Dessa forma, o nome de
Alexandre de Moraes tornou-se sinônimo de autoritarismo, perseguição judicial e
censura. No entanto, a sua atuação poderia ser definida por um conceito mais
preciso: lawfare — o uso do direito como arma política para
deslegitimar, perseguir ou aniquilar adversários políticos.
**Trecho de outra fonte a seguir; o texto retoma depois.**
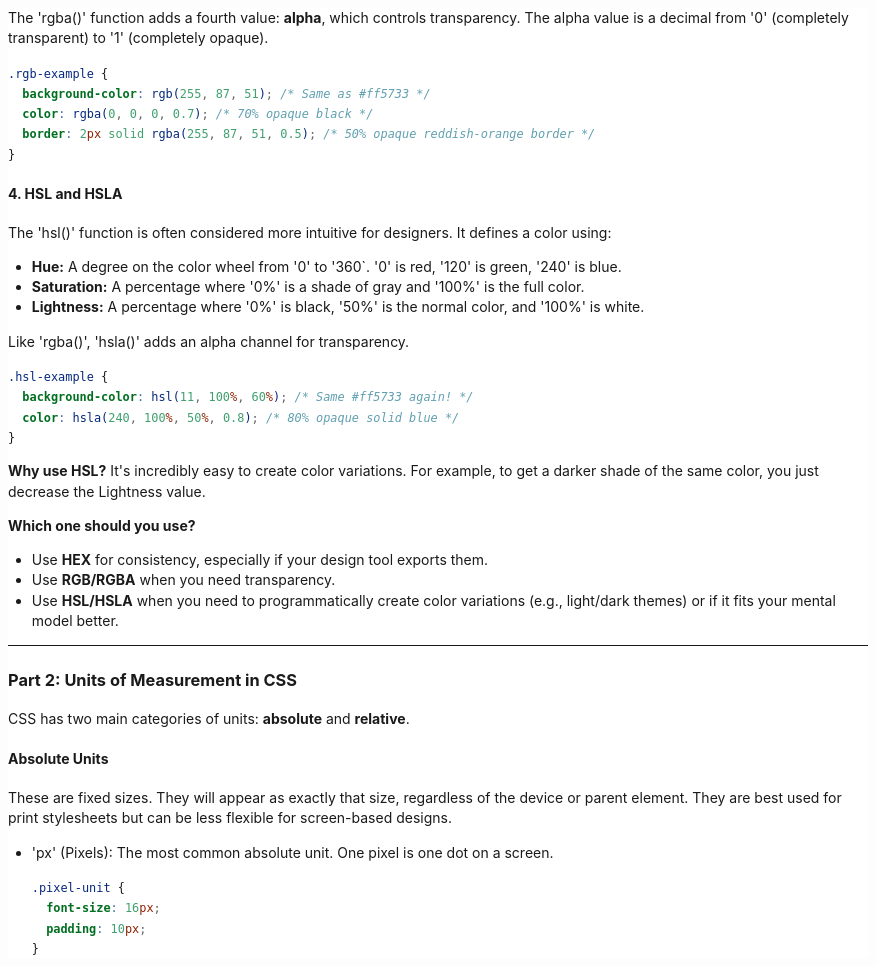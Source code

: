 The 'rgba()' function adds a fourth value: **alpha**, which controls transparency. The alpha value is a decimal from '0' (completely transparent) to '1' (completely opaque).

```css
.rgb-example {
  background-color: rgb(255, 87, 51); /* Same as #ff5733 */
  color: rgba(0, 0, 0, 0.7); /* 70% opaque black */
  border: 2px solid rgba(255, 87, 51, 0.5); /* 50% opaque reddish-orange border */
}
```

#### **4. HSL and HSLA**

The 'hsl()' function is often considered more intuitive for designers. It defines a color using:

- **Hue:** A degree on the color wheel from '0' to '360`. '0' is red, '120' is green, '240' is blue.
- **Saturation:** A percentage where '0%' is a shade of gray and '100%' is the full color.
- **Lightness:** A percentage where '0%' is black, '50%' is the normal color, and '100%' is white.

Like 'rgba()', 'hsla()' adds an alpha channel for transparency.

```css
.hsl-example {
  background-color: hsl(11, 100%, 60%); /* Same #ff5733 again! */
  color: hsla(240, 100%, 50%, 0.8); /* 80% opaque solid blue */
}
```

**Why use HSL?** It's incredibly easy to create color variations. For example, to get a darker shade of the same color, you just decrease the Lightness value.

**Which one should you use?**

- Use **HEX** for consistency, especially if your design tool exports them.
- Use **RGB/RGBA** when you need transparency.
- Use **HSL/HSLA** when you need to programmatically create color variations (e.g., light/dark themes) or if it fits your mental model better.

---

### **Part 2: Units of Measurement in CSS**

CSS has two main categories of units: **absolute** and **relative**.

#### **Absolute Units**

These are fixed sizes. They will appear as exactly that size, regardless of the device or parent element. They are best used for print stylesheets but can be less flexible for screen-based designs.

- 'px' (Pixels): The most common absolute unit. One pixel is one dot on a screen.
  ```css
  .pixel-unit {
    font-size: 16px;
    padding: 10px;
  }
  ```
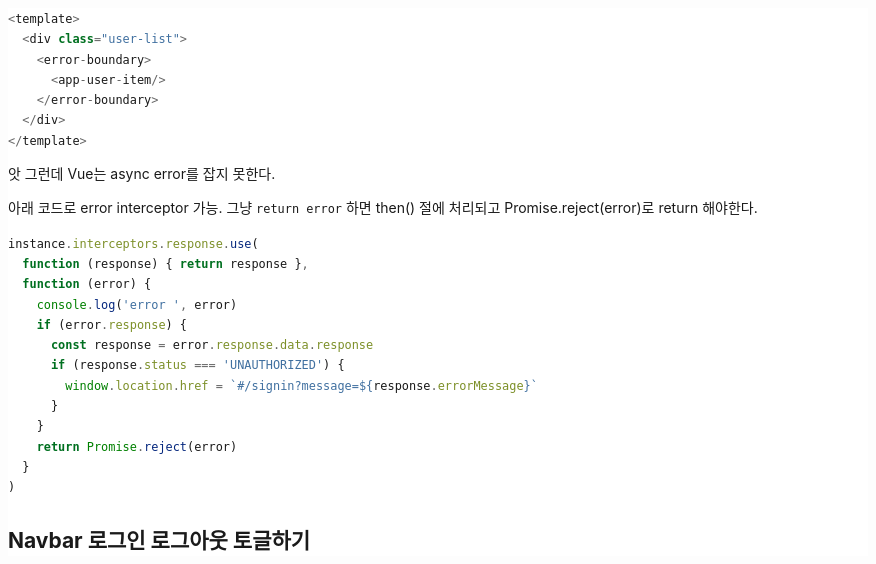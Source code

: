
```js
<template>
  <div class="user-list">
    <error-boundary>
      <app-user-item/>
    </error-boundary>
  </div>
</template>
```

앗 그런데 Vue는 async error를 잡지 못한다.

아래 코드로 error interceptor 가능. 그냥 `return error` 하면 then() 절에 처리되고 Promise.reject(error)로 return 해야한다.

```js
instance.interceptors.response.use(
  function (response) { return response },
  function (error) {
    console.log('error ', error)
    if (error.response) {
      const response = error.response.data.response
      if (response.status === 'UNAUTHORIZED') {
        window.location.href = `#/signin?message=${response.errorMessage}`
      }
    }
    return Promise.reject(error)
  }
)
```

## Navbar 로그인 로그아웃 토글하기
Essa é a conclusão do advogado
e pesquisador Enio Viterbo, mestre em história pela Universidade Salgado de
Oliveira, doutor em História pela Universidade de Lisboa e especialista em
direito constitucional e político. Em um estudo publicado
recentemente na Revista Brasileira de Estudos Políticos, da UFMG,
intitulado Moraes Damages (em português “Danos Moraes"),
Viterbo detalha como o ministro instrumentalizou o uso do direito como
ferramenta de coerção, expandindo suas prerrogativas para atingir opositores
políticos e ideológicos, transformando inquéritos sigilosos e sem controle
externo em instrumentos de repressão.
O termo lawfare ganhou destaque no Brasil especialmente durante os processos envolvendo o ex-presidente Luiz Inácio Lula da Silva. Seus advogados, incluindo Cristiano Zanin, atual ministro do STF, difundira a tese de que as acusações contra Lula na Operação Lava Jato representavam um caso de lawfare, em que o sistema legal era manipulado para fins políticos. Na época, o então juiz Sérgio Moro e o procurador Deltan Dallagnol, foram acusados de colaborar de maneira inadequada para condenar Lula, com o objetivo de impedir sua candidatura nas eleições de 2018.
Essas alegações foram
reforçadas por vazamentos de mensagens privadas, conhecidos como Vaza Jato, que
sugeriram uma possível parcialidade nos processos judiciais. O conteúdo dessas
mensagens foi utilizado para fundamentar decisões do STF que anularam as condenações
de Lula, sob a justificativa de que Moro agiu com suspeição eparcialidade. No entanto, as decisões não o inocentaram das acusações, mas sim anularam os processos, permitindo que
ele recuperasse seus direitos políticos e concorresse à presidência em 2022.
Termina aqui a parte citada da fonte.